The Titanic dataset includes various columns such as 'Pclass', 'Name', 'Sex', 'Age', 'SibSp', 'Parch', 'Ticket', 'Fare', 'Cabin', and 'Embarked'. Each of these features holds potential insights into the survival outcomes, but they often require transformation and enrichment to become more effective for predictive modeling.

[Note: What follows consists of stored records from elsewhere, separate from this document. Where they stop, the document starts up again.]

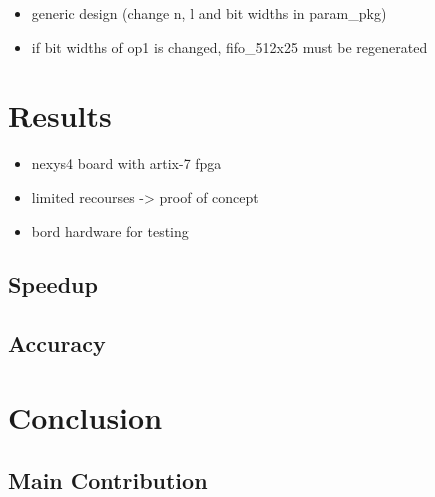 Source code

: \documentclass[mscthesis]{usiinfthesis}
\begin{document}
\begin{itemize}
    \item generic design (change n, l and bit widths in param\_pkg)
    \item if bit widths of op1 is changed, fifo\_512x25 must be regenerated
\end{itemize}

\chapter{Results}
\label{ch:results}

\begin{itemize}
    \item nexys4 board with artix-7 fpga
    \item limited recourses -> proof of concept
    \item bord hardware for testing
\end{itemize}

\section{Speedup}

\section{Accuracy}

\chapter{Conclusion}
\label{ch:conc}

\section{Main Contribution}
\label{ch:conc_ach}
\end{document}

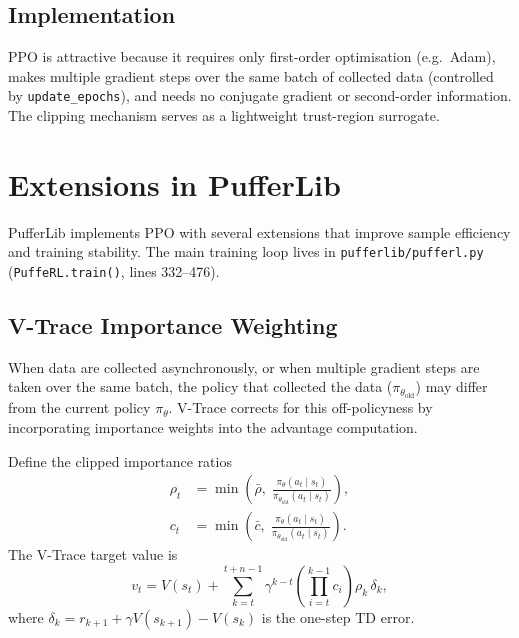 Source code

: \documentclass[12pt, a4paper]{article}
\theoremstyle{definition}
\theoremstyle{plain}
\theoremstyle{remark}
\newcommand{\pith}{\pi_\theta}
\newcommand{\piold}{\pi_{\theta_\mathrm{old}}}
\begin{document}
\subsection{Implementation}

PPO is attractive because it requires only first-order optimisation (e.g.\ Adam),
makes multiple gradient steps over the same batch of collected data (controlled by
\texttt{update\_epochs}), and needs no conjugate gradient or second-order information.
The clipping mechanism serves as a lightweight trust-region surrogate.

\section{Extensions in PufferLib}
\label{sec:pufferlib}

PufferLib implements PPO with several extensions that improve sample efficiency and
training stability.  The main training loop lives in
\texttt{pufferlib/pufferl.py} (\texttt{PuffeRL.train()}, lines 332--476).

\subsection{V-Trace Importance Weighting}
\label{sec:vtrace}

When data are collected asynchronously, or when multiple gradient steps are taken over
the same batch, the policy that collected the data ($\piold$) may differ from the
current policy $\pith$.  V-Trace \cite{espeholt2018impala} corrects for this
off-policyness by incorporating importance weights into the advantage computation.

Define the clipped importance ratios
\begin{align}
  \rho_t &= \min\!\left(\bar{\rho},\; \frac{\pith(a_t \mid s_t)}{\piold(a_t \mid s_t)}\right),
  \label{eq:rho}\\
  c_t    &= \min\!\left(\bar{c},\;   \frac{\pith(a_t \mid s_t)}{\piold(a_t \mid s_t)}\right).
  \label{eq:c}
\end{align}
The V-Trace target value is
\begin{equation}
  v_t = V(s_t) + \sum_{k=t}^{t+n-1} \gamma^{k-t}
        \left(\prod_{i=t}^{k-1} c_i\right) \rho_k\,
        \delta_k,
  \label{eq:vtrace_target}
\end{equation}
where $\delta_k = r_{k+1} + \gamma V(s_{k+1}) - V(s_k)$ is the one-step TD error.
\end{document}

Feature engineering is an iterative process that involves experimenting with different transformations and evaluating their impact on model performance. By carefully crafting and selecting features, we can significantly improve the accuracy and robustness of predictive models for the Titanic dataset.

## Feature Engineering


This stage offers numerous opportunities for a deeper analysis, especially when comparing with other columns. However, for our practical purposes, we will follow this approach:

* We will remove the 'Name' and 'Ticket' columns, as they do not initially contribute significantly to the model.
* For the 'Age' variable, we will fill the missing values with the mean age.
* We will address the 'Cabin' column by replacing the missing values with the most frequent value, thus optimizing data integrity.
* We will change the data type of the 'Pclass', 'SibSp', and 'Parch' variables.

In [1]:
# Libraries
from loguru import logger
import pandas as pd

import matplotlib.pyplot as plt
import seaborn as sns

import warnings
warnings.filterwarnings("ignore")
pd.set_option('display.max_columns', 500)
pd.set_option('display.max_rows', 500)
pd.set_option('display.float_format', lambda x: '%.3f' % x)

In [2]:
logger.info("Read Data")

# Paths
path_raw = "../../data/raw/"
path_processed = "../../data/processed/"
path_final = "../../data/final/"

# Read data
train = pd.read_csv(path_raw + "train.csv")
test = pd.read_csv(path_raw + "test.csv")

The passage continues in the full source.